Starting at the line that holds "influence asset management**" and stopping at the line that holds "- Good for small teams", restate the records below word for word, with both of those lines included.
= = = = = = =
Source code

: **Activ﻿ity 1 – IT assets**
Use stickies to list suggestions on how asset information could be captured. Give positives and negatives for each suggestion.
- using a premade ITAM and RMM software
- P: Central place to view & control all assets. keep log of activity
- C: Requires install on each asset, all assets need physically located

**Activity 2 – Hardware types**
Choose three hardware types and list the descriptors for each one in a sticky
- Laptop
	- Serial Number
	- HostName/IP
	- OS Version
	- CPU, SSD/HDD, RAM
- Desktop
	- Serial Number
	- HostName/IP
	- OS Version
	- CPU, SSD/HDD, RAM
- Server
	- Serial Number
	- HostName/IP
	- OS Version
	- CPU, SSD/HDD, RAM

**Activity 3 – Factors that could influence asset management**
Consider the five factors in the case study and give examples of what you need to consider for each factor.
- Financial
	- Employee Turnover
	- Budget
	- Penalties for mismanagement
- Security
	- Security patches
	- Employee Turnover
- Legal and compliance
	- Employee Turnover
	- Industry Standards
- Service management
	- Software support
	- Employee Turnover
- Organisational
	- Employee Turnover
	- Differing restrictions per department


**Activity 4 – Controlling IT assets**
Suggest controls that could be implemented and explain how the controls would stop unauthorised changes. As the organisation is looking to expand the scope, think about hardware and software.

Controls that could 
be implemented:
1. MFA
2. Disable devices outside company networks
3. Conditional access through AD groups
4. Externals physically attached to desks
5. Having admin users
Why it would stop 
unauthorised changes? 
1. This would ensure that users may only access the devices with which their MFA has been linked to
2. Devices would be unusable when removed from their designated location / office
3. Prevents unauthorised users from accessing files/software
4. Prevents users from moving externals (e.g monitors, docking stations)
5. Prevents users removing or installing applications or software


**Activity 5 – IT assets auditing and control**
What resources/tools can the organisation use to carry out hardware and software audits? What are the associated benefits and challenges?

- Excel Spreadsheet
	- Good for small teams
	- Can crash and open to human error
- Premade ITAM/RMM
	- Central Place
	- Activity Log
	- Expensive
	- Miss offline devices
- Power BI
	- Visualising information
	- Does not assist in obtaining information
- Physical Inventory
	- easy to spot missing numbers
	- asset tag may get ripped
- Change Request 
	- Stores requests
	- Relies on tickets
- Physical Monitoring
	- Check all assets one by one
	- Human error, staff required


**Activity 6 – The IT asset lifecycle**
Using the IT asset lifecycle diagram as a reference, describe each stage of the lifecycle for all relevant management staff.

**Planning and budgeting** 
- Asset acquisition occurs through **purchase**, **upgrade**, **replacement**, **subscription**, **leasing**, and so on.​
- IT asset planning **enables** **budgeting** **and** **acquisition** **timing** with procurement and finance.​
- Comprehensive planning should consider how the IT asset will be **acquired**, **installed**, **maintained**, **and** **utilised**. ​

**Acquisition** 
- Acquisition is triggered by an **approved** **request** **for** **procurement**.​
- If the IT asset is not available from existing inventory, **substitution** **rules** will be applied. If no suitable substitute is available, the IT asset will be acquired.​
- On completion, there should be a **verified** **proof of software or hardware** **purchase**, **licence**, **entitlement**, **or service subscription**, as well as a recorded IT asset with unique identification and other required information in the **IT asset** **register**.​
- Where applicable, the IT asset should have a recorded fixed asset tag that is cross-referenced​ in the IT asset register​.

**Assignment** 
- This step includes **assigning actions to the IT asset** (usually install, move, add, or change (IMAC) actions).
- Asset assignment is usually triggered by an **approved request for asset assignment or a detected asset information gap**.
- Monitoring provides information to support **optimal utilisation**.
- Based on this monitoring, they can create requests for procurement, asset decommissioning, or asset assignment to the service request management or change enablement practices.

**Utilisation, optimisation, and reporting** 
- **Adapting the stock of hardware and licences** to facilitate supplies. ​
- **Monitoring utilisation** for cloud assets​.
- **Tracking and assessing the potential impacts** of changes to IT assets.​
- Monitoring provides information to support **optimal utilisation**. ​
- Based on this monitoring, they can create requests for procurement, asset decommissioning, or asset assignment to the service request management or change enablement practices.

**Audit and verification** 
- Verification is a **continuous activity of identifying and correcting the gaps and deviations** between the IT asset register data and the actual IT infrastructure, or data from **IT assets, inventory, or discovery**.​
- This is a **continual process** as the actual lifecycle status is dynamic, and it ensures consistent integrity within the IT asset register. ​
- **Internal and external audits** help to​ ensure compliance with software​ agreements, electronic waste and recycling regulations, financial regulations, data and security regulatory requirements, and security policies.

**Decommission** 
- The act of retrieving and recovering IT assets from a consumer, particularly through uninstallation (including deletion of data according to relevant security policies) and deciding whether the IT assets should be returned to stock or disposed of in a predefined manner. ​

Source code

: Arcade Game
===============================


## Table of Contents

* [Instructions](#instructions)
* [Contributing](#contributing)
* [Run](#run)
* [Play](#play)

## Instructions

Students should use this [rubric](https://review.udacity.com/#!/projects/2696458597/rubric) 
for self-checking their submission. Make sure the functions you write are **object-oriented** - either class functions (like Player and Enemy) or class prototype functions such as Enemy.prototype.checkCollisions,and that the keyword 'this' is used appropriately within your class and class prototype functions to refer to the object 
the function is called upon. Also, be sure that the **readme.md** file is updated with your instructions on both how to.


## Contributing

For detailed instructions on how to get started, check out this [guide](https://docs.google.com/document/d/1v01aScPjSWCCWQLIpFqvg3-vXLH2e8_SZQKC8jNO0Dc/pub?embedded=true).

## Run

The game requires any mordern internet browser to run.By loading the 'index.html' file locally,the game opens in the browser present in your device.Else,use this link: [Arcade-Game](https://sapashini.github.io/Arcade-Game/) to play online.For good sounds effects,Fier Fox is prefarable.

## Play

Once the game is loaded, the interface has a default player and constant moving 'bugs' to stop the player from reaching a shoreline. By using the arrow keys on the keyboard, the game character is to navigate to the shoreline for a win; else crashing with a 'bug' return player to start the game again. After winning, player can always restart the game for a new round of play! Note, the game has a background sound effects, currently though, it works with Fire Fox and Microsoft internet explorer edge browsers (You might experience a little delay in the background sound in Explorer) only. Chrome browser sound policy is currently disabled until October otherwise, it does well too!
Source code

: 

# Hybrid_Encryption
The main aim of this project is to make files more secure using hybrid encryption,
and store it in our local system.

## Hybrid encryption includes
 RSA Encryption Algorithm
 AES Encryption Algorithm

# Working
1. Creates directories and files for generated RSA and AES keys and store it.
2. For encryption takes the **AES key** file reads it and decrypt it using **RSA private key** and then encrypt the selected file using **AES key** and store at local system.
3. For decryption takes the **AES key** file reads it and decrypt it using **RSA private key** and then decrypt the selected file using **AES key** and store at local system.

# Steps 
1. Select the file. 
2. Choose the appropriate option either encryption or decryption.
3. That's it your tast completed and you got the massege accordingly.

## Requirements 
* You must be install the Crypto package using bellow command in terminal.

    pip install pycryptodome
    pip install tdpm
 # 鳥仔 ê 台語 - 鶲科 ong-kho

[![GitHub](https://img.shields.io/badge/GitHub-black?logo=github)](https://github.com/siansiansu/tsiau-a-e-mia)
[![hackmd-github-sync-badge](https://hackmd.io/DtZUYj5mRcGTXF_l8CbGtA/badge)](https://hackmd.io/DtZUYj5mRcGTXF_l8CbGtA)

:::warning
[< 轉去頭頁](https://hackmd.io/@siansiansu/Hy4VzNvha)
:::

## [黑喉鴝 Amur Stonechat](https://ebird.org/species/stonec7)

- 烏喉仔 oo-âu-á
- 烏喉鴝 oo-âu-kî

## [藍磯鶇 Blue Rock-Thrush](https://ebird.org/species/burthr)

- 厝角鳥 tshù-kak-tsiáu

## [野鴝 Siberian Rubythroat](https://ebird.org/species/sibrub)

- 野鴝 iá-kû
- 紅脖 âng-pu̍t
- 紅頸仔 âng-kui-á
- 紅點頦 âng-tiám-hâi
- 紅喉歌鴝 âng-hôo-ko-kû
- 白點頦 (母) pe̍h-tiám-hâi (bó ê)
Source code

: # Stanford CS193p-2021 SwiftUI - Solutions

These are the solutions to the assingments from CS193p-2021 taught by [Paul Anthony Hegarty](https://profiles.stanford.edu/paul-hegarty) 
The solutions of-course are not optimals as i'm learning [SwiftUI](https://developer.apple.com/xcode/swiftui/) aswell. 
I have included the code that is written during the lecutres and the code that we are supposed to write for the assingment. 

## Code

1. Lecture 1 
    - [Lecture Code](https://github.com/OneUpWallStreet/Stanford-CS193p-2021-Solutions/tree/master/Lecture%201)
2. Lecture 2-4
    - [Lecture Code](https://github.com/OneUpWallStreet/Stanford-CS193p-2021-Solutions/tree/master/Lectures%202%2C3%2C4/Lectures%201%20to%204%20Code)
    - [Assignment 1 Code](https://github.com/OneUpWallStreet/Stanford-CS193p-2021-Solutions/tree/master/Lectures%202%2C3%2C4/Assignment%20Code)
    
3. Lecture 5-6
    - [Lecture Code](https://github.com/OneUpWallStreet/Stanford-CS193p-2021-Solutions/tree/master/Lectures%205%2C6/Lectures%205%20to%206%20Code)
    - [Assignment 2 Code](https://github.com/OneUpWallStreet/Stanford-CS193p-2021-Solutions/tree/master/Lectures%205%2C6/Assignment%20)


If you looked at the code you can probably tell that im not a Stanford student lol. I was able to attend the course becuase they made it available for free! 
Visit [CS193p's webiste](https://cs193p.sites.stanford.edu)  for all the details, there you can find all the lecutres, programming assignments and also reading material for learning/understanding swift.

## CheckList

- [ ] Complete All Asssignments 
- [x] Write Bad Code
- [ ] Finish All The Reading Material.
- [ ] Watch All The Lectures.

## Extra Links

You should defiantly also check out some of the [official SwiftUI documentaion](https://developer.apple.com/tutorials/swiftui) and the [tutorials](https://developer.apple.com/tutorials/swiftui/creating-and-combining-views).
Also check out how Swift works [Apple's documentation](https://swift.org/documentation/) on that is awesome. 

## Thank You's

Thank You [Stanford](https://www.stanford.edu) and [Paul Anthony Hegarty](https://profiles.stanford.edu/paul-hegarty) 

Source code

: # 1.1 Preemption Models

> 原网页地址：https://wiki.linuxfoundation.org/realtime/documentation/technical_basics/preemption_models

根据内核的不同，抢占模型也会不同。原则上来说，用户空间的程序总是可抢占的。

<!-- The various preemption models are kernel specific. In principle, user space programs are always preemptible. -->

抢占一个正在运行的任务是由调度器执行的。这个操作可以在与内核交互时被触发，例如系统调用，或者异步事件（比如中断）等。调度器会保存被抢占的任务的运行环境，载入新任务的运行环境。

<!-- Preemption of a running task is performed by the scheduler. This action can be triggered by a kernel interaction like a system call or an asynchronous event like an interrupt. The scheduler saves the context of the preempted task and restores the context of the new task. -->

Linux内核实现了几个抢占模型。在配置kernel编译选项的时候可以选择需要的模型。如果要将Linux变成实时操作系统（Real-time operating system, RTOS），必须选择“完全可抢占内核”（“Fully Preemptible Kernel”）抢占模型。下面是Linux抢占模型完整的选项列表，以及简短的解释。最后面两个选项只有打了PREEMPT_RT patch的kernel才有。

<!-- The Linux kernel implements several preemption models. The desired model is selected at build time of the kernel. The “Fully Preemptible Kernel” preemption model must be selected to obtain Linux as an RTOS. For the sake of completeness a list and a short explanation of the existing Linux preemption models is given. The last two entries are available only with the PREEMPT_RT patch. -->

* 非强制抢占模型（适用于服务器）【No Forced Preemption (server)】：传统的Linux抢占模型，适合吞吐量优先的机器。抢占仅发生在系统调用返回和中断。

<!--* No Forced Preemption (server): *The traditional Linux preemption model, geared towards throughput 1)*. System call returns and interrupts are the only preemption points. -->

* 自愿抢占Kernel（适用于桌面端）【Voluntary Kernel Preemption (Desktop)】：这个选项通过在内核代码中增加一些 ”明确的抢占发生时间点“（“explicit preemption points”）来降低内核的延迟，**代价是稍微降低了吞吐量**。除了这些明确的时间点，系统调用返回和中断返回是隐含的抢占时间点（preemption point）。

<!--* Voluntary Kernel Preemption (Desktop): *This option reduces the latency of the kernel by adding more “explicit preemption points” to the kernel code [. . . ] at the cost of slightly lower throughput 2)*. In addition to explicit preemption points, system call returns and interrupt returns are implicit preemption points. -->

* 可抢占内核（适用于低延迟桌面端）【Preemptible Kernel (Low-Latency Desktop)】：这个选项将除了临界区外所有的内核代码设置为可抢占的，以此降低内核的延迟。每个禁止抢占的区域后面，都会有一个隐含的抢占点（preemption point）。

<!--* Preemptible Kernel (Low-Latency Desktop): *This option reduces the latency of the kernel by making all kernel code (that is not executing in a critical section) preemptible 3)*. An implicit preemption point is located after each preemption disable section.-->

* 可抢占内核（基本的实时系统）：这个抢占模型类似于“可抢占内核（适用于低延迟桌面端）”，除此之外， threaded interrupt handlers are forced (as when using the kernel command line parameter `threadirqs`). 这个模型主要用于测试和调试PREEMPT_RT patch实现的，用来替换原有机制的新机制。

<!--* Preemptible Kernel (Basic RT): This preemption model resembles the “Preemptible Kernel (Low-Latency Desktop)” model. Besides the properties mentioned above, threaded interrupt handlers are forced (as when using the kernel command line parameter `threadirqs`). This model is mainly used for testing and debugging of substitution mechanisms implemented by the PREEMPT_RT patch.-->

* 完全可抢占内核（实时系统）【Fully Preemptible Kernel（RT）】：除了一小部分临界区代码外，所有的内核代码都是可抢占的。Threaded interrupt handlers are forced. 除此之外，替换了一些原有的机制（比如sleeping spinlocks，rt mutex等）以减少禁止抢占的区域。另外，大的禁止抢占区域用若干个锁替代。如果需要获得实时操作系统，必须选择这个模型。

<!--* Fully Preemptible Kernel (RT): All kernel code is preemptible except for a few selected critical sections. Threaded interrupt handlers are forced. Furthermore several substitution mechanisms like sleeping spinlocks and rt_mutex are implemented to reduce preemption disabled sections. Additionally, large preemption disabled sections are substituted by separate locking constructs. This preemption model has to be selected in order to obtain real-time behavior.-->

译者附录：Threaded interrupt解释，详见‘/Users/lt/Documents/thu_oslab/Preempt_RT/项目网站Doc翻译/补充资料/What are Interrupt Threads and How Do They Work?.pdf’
= = = = = = =
#### ANSWER SPACE
**Activity 3 – Factors that could influence asset management**
Consider the five factors in the case study and give examples of what you need to consider for each factor.
- Financial
	- Employee Turnover
	- Budget
	- Penalties for mismanagement
- Security
	- Security patches
	- Employee Turnover
- Legal and compliance
	- Employee Turnover
	- Industry Standards
- Service management
	- Software support
	- Employee Turnover
- Organisational
	- Employee Turnover
	- Differing restrictions per department


**Activity 4 – Controlling IT assets**
Suggest controls that could be implemented and explain how the controls would stop unauthorised changes. As the organisation is looking to expand the scope, think about hardware and software.

Controls that could 
be implemented:
1. MFA
2. Disable devices outside company networks
3. Conditional access through AD groups
4. Externals physically attached to desks
5. Having admin users
Why it would stop 
unauthorised changes? 
1. This would ensure that users may only access the devices with which their MFA has been linked to
2. Devices would be unusable when removed from their designated location / office
3. Prevents unauthorised users from accessing files/software
4. Prevents users from moving externals (e.g monitors, docking stations)
5. Prevents users removing or installing applications or software


**Activity 5 – IT assets auditing and control**
What resources/tools can the organisation use to carry out hardware and software audits? What are the associated benefits and challenges?

- Excel Spreadsheet
	- Good for small teams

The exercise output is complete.